Proposta que acaba com a escala 6x1 foi aprovada por ampla maioria na Câmara e deve ainda passar por análise do Senado

Deputadas comemoram aprovação do fim da escala 6x1 na Câmara - Foto: Bruno Spada/Câmara dos Deputados
ACâmara dos Deputados concluiu a votação da PEC 221/19, colocando fim à escala 6×1, que permitia jornadas de 44 horas semanais com apenas um dia de descanso. No primeiro turno, a proposta recebeu 472 votos favoráveis e 22 contrários; no segundo turno, 461 a favor e 19 contra. O substitutivo do deputado Leo Prates (Republicanos-BA) consolidou propostas anteriores de Reginaldo Lopes (PT-MG) e Érika Hilton (PSOL-SP), mantendo a redução de jornada sem comprometer salários.
Próximos passos no Senado
O texto agora seguirá para o Senado Federal, começando pela Comissão de Constituição e Justiça (CCJ), que avaliará a constitucionalidade e mérito da proposta. O presidente do Senado poderá decidir se o texto segue diretamente para o plenário ou se passará por outras comissões. Para aprovação em plenário, serão necessários dois turnos com apoio de três quintos dos senadores — pelo menos 49 votos favoráveis em cada votação. Caso seja aprovado sem alterações, a PEC será promulgada em sessão conjunta entre Câmara e Senado, dispensando sanção presidencial.
Ainda não há data definida para que a PEC do fim da escala 6×1 comece a tramitar no Senado.
Transição gradual da jornada
O período de adaptação será escalonado:
Dois meses após a promulgação: trabalhadores terão dois dias de descanso remunerado por semana e carga horária de 42 horas.
Doze meses depois: jornada semanal será reduzida para 40 horas.

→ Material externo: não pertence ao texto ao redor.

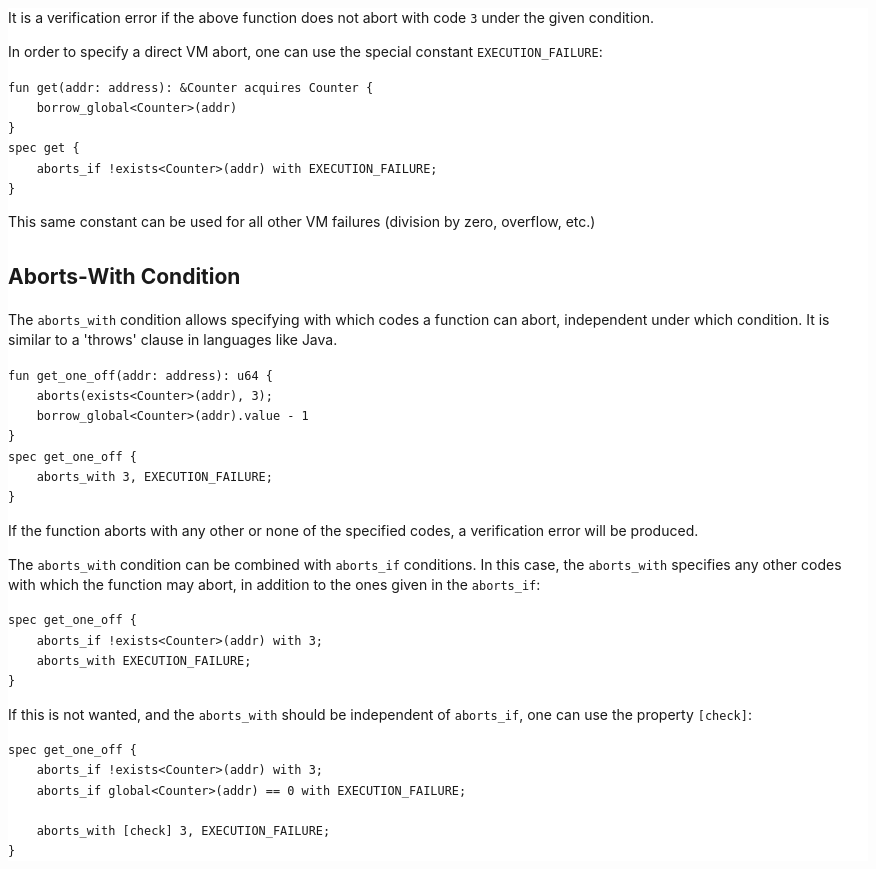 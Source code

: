 It is a verification error if the above function does not abort with code `3` under the given
condition.

In order to specify a direct VM abort, one can use the special constant `EXECUTION_FAILURE`:

```
fun get(addr: address): &Counter acquires Counter {
    borrow_global<Counter>(addr)
}
spec get {
    aborts_if !exists<Counter>(addr) with EXECUTION_FAILURE;
}
```

This same constant can be used for all other VM failures (division by zero, overflow, etc.)

## Aborts-With Condition

The `aborts_with` condition allows specifying with which codes a function can abort, independent
under which condition. It is similar to a 'throws' clause in languages like Java.

```move
fun get_one_off(addr: address): u64 {
    aborts(exists<Counter>(addr), 3);
    borrow_global<Counter>(addr).value - 1
}
spec get_one_off {
    aborts_with 3, EXECUTION_FAILURE;
}
```

If the function aborts with any other or none of the specified codes, a verification error will be
produced.

The `aborts_with` condition can be combined with `aborts_if` conditions. In this case,
the `aborts_with`
specifies any other codes with which the function may abort, in addition to the ones given in
the `aborts_if`:

```move
spec get_one_off {
    aborts_if !exists<Counter>(addr) with 3;
    aborts_with EXECUTION_FAILURE;
}
```

If this is not wanted, and the `aborts_with` should be independent of `aborts_if`, one can use the
property
`[check]`:

```move
spec get_one_off {
    aborts_if !exists<Counter>(addr) with 3;
    aborts_if global<Counter>(addr) == 0 with EXECUTION_FAILURE;

    aborts_with [check] 3, EXECUTION_FAILURE;
}
```


[PROVER]: prover-guide.md
[PROVER_USAGE]: prover-guide.md
[PRE_POST_REFERENCE]: https://en.wikipedia.org/wiki/Design_by_contract
[FRAMEWORK]: ../../../diem-framework/modules/doc/overview.md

Durante a transição: convenções ou acordos coletivos poderão ampliar temporariamente a jornada diária, respeitando sempre o repouso de dois dias.

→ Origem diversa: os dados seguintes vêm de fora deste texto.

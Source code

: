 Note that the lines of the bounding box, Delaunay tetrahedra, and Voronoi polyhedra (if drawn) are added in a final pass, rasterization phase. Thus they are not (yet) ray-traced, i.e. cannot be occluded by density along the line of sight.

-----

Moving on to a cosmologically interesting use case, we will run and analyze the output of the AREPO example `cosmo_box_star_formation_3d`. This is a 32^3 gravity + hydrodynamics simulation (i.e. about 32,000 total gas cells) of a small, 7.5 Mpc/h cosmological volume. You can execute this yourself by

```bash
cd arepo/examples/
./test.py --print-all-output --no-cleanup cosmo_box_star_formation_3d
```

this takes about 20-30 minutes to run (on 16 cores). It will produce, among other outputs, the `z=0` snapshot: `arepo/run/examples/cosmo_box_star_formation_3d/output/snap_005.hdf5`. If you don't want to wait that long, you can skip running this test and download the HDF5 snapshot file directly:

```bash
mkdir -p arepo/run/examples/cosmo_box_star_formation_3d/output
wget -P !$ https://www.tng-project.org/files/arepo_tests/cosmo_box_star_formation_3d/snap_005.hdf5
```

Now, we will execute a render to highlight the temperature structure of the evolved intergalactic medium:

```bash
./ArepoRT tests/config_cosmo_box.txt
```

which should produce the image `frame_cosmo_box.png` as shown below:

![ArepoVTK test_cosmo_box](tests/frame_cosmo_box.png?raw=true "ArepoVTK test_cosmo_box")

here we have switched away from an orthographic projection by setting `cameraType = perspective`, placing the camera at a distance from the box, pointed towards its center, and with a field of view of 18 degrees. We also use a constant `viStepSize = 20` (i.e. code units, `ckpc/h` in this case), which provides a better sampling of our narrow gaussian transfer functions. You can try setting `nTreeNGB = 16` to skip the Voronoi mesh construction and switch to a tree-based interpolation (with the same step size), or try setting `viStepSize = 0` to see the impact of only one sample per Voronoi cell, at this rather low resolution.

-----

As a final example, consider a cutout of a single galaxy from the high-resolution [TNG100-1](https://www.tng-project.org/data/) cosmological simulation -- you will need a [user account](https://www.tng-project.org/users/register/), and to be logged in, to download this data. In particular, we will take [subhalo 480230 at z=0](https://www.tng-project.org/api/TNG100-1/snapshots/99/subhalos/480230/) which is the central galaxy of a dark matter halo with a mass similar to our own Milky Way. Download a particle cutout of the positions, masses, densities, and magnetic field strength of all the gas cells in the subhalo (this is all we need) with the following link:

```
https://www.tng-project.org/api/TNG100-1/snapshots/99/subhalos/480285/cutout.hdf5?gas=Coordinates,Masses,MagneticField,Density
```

Essa transição garante que trabalhadores e empregadores se ajustem sem prejuízos salariais e com flexibilidade para diferentes setores.
Regimes diferenciados e atividades essenciais
Apesar de estabelecer 40 horas semanais e dois dias de descanso como padrão, a PEC permite leis ordinárias definirem regimes diferenciados para setores essenciais, como saúde, segurança, transporte e limpeza urbana. Nesses casos, convenções coletivas podem prever compensações que assegurem, na média, dois dias de descanso remunerado por semana. O objetivo é conciliar jornadas reduzidas com necessidades operacionais específicas.
Terceirizados e microempreendedores
Para trabalhadores terceirizados em contratos com a administração pública, a transição dependerá de aditamento contratual. Caso o contrato não seja adaptado, a redução da jornada seguirá de forma automática, garantindo manutenção salarial e equilíbrio financeiro.
Microempreendedores individuais, micro e pequenas empresas terão regras transitórias definidas por lei complementar, condicionadas à manutenção do emprego. O governo também prevê reajustes nos limites de enquadramento do Simples Nacional, permitindo contratação mais flexível sem comprometer os direitos dos trabalhadores.
Impacto positivo para trabalhadores
A mudança representa uma vitória histórica para a categoria, promovendo mais qualidade de vida, segurança e equilíbrio entre trabalho e descanso. Especialistas apontam que a medida deve reduzir sobrecarga, aumentar produtividade e incentivar melhores práticas de gestão de tempo. Com a tramitação no Senado em andamento, o fim da escala 6×1 deve se concretizar em pouco mais de um ano após a promulgação.